Но вот однажды на вечерней поверке за Петькой оказался мужичонка, что был на побегушках у Корявого.
– Слушай и не оборачивайся, – еле слышно шепнул он. – На неделе нас поведут разбирать барку, потонувшую прошлым летом. Часовые будут только на берегу. Тебе надо оказаться с другой стороны барки и ждать сигнала. Плавать-то умеешь? – словно спохватился он.
– Угу, – шепнул Петька, чувствуя, как его с головы до пят охватывает лихорадка нетерпения. Сане он ничего не сказал: боялся, что увяжется за ним, как собачонка, и не уйдут они далеко. А потом, и с Корявым уговора такого не было…
«Посля как-нибудь его извещу», – думал Пётр, оставляя эти мысли на потом, так же, как и недоумение по поводу осведомлённости Корявого, куда и когда их поведут.
Но, действительно, это свершилось: во вторник большую партию каторжан направили на разборку баржи. И Петра вместе с ними.

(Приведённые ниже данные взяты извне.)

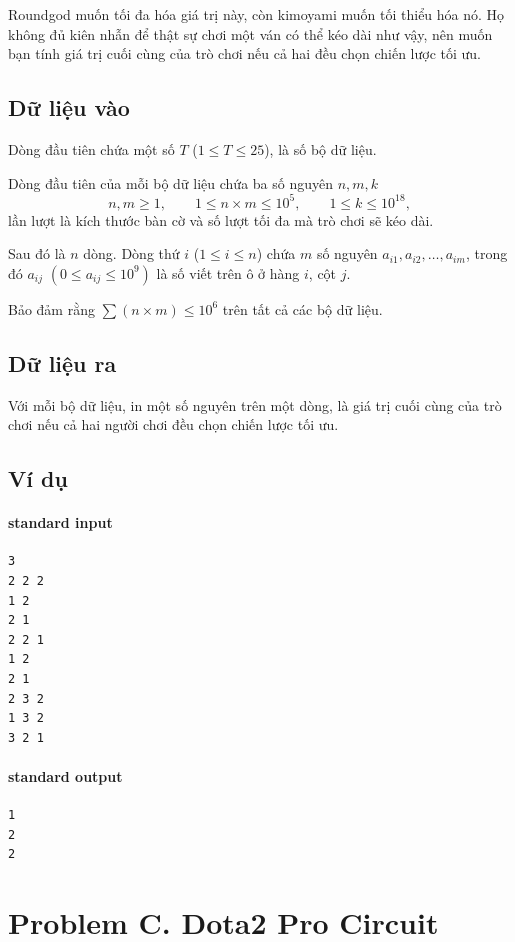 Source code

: \documentclass[11pt]{article}
\begin{document}
Roundgod muốn tối đa hóa giá trị này, còn kimoyami muốn tối thiểu hóa nó. Họ
không đủ kiên nhẫn để thật sự chơi một ván có thể kéo dài như vậy, nên muốn
bạn tính giá trị cuối cùng của trò chơi nếu cả hai đều chọn chiến lược tối ưu.

\subsection*{Dữ liệu vào}

Dòng đầu tiên chứa một số \(T\) (\(1\le T\le 25\)), là số bộ dữ liệu.

Dòng đầu tiên của mỗi bộ dữ liệu chứa ba số nguyên \(n,m,k\)
\[
  n,m\ge 1,\qquad 1\le n\times m\le 10^5,\qquad 1\le k\le 10^{18},
\]
lần lượt là kích thước bàn cờ và số lượt tối đa mà trò chơi sẽ kéo dài.

Sau đó là \(n\) dòng. Dòng thứ \(i\) (\(1\le i\le n\)) chứa \(m\) số nguyên
\(a_{i1},a_{i2},\ldots,a_{im}\), trong đó \(a_{ij}\)
\((0\le a_{ij}\le 10^9)\) là số viết trên ô ở hàng \(i\), cột \(j\).

Bảo đảm rằng \(\sum(n\times m)\le 10^6\) trên tất cả các bộ dữ liệu.

\subsection*{Dữ liệu ra}

Với mỗi bộ dữ liệu, in một số nguyên trên một dòng, là giá trị cuối cùng của
trò chơi nếu cả hai người chơi đều chọn chiến lược tối ưu.

\subsection*{Ví dụ}

\paragraph{standard input}
\begin{verbatim}
3
2 2 2
1 2
2 1
2 2 1
1 2
2 1
2 3 2
1 3 2
3 2 1
\end{verbatim}

\paragraph{standard output}
\begin{verbatim}
1
2
2
\end{verbatim}

\section{Problem C. Dota2 Pro Circuit}
\end{document}
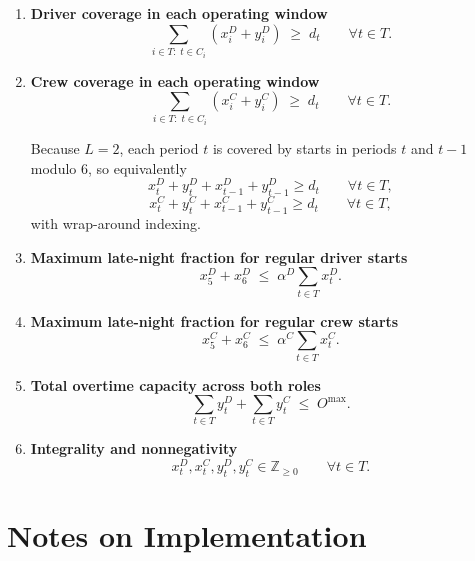 \begin{enumerate}
    \item \textbf{Driver coverage in each operating window}
    \[
    \sum_{i\in T:\; t\in C_i} \left(x_i^{D}+y_i^{D}\right) \;\ge\; d_t
    \qquad \forall t\in T.
    \]

    \item \textbf{Crew coverage in each operating window}
    \[
    \sum_{i\in T:\; t\in C_i} \left(x_i^{C}+y_i^{C}\right) \;\ge\; d_t
    \qquad \forall t\in T.
    \]

    Because $L=2$, each period $t$ is covered by starts in periods $t$ and $t-1$ modulo 6, so equivalently
    \[
    x_t^{D}+y_t^{D}+x_{t-1}^{D}+y_{t-1}^{D}\ge d_t \qquad \forall t\in T,
    \]
    \[
    x_t^{C}+y_t^{C}+x_{t-1}^{C}+y_{t-1}^{C}\ge d_t \qquad \forall t\in T,
    \]
    with wrap-around indexing.

    \item \textbf{Maximum late-night fraction for regular driver starts}
    \[
    x_5^{D}+x_6^{D} \;\le\; \alpha^{D}\sum_{t\in T} x_t^{D}.
    \]

    \item \textbf{Maximum late-night fraction for regular crew starts}
    \[
    x_5^{C}+x_6^{C} \;\le\; \alpha^{C}\sum_{t\in T} x_t^{C}.
    \]

    \item \textbf{Total overtime capacity across both roles}
    \[
    \sum_{t\in T} y_t^{D}+\sum_{t\in T} y_t^{C} \;\le\; O^{\max}.
    \]

    \item \textbf{Integrality and nonnegativity}
    \[
    x_t^{D},x_t^{C},y_t^{D},y_t^{C}\in \mathbb{Z}_{\ge 0}
    \qquad \forall t\in T.
    \]
\end{enumerate}

\section*{Notes on Implementation}

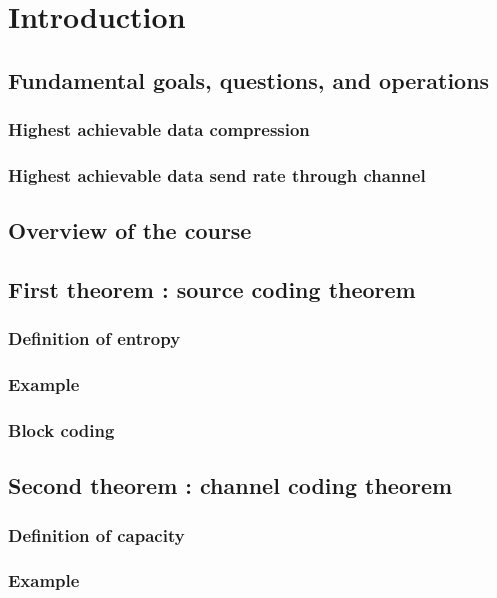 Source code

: \documentclass[a4paper, 12pt]{book}
\author{Sami \textsc{Abdul Sater}}
\begin{document}



\tableofcontents
\chapter{Introduction}
\section{Fundamental goals, questions, and operations}
\subsection{Highest achievable data compression}
\subsection{Highest achievable data send rate through channel}
\section{Overview of the course}

\section{First theorem : source coding theorem}
\subsection{Definition of entropy}
\subsection{Example}
\subsection{Block coding}

\section{Second theorem : channel coding theorem}
\subsection{Definition of capacity}
\subsection{Example}
\end{document}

Пришли на берег. Никто сразу на работу не набросился, наоборот, уселись закурить, вытащив кисеты с табаком. Лениво принялись переговариваться о том о сём, а больше о том, кому пришло в голову ломать эту барку. Так и сидели, пока не появился пристав над работами.
– Чего сидим? – небрежно осведомился он, помахивая палочкой. – Встали – и за работу! Брёвна не рубить, сохранять целиком!
Арестанты нехотя поднялись и поплелись к воде. Петька шёл вместе со всеми, хотя у него от нетерпения всё внутри вибрировало. Он обошёл барку и оказался почти по плечи в воде. Там уже был Корявый и ещё несколько человек, они сосредоточенно принялись вывёртывать деревянные гвозди.
– Ну что, Везунчик, плавать умеешь? – тихо спросил Егор Матвеич.
– Да вроде.
– По моему сигналу поплывёшь на тот берег. Сдюжишь?
– Сдюжу, Егор Матвеич.
– Кандалы вниз тянуть будут, смотри, не потопни – вытягивать тебя некому будет!
Петька промолчал, налегая на длинный шест. Они успели вытащить несколько брёвен, как он увидел на той стороне дым костра и тут же уловил взгляд Корявого:
– Плыви под водой, Везунчик, на дым!
И Петька тут же нырнул.
Плыть было нелегко, более всего мешали кандалы, сковывая движения ног, приходилось полагаться прежде всего на руки. Выныривая, Петька несколько раз слышал странное чмоканье и догадался, что это пули шлёпаются об воду.
В этом месте Иртыш был неширокий, но Пётр всё равно начал уставать, ноги тянуло ко дну, как будто к ним были привязаны жернова. Пару раз он хлебнул воды, но продолжал упрямо погружаться и держаться под водой, покуда хватало дыхания.
– Слыш, Петруха, не ныряй больше! – услышал он голос Левона. – Пули уж нас не достанут! Плыви к лодке.